Start of Block

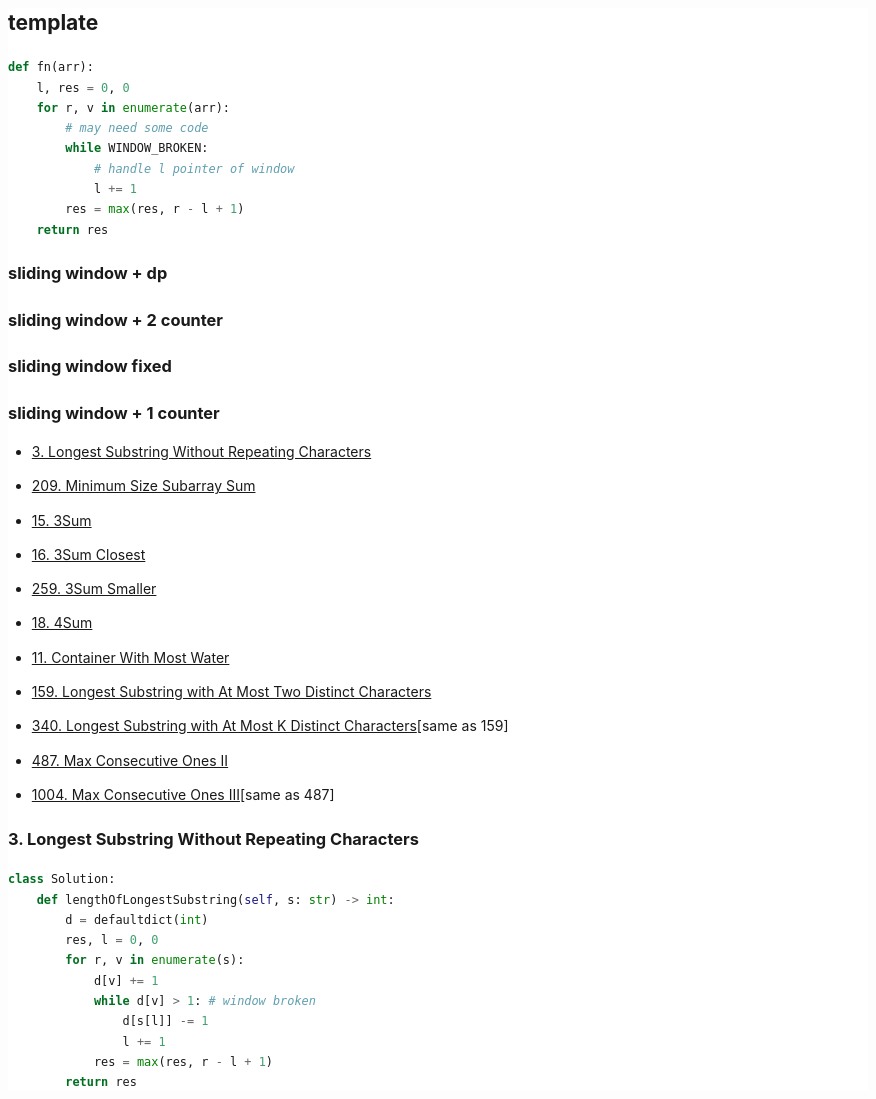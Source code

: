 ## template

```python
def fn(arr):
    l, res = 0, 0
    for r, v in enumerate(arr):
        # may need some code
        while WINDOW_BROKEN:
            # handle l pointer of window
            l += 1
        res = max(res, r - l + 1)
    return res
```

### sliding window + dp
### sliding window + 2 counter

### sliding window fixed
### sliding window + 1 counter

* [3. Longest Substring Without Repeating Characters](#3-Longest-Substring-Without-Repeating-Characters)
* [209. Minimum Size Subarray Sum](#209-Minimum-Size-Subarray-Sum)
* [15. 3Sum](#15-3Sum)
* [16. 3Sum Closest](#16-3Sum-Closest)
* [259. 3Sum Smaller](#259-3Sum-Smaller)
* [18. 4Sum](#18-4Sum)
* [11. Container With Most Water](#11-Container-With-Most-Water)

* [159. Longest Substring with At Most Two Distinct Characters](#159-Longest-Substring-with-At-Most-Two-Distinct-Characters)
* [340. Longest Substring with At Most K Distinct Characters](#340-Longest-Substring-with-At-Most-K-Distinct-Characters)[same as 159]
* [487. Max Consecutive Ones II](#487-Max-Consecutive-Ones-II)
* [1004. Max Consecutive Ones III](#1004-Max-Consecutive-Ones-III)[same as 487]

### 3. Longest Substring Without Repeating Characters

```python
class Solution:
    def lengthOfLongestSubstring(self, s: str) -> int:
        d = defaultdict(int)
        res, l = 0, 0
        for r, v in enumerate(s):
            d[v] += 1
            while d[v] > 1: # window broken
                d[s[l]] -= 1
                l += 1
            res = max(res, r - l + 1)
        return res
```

End of Block

● **Exercise description**:
Look through the records and count each line that holds "Most". Write only the total.

● **Exercise output**:
3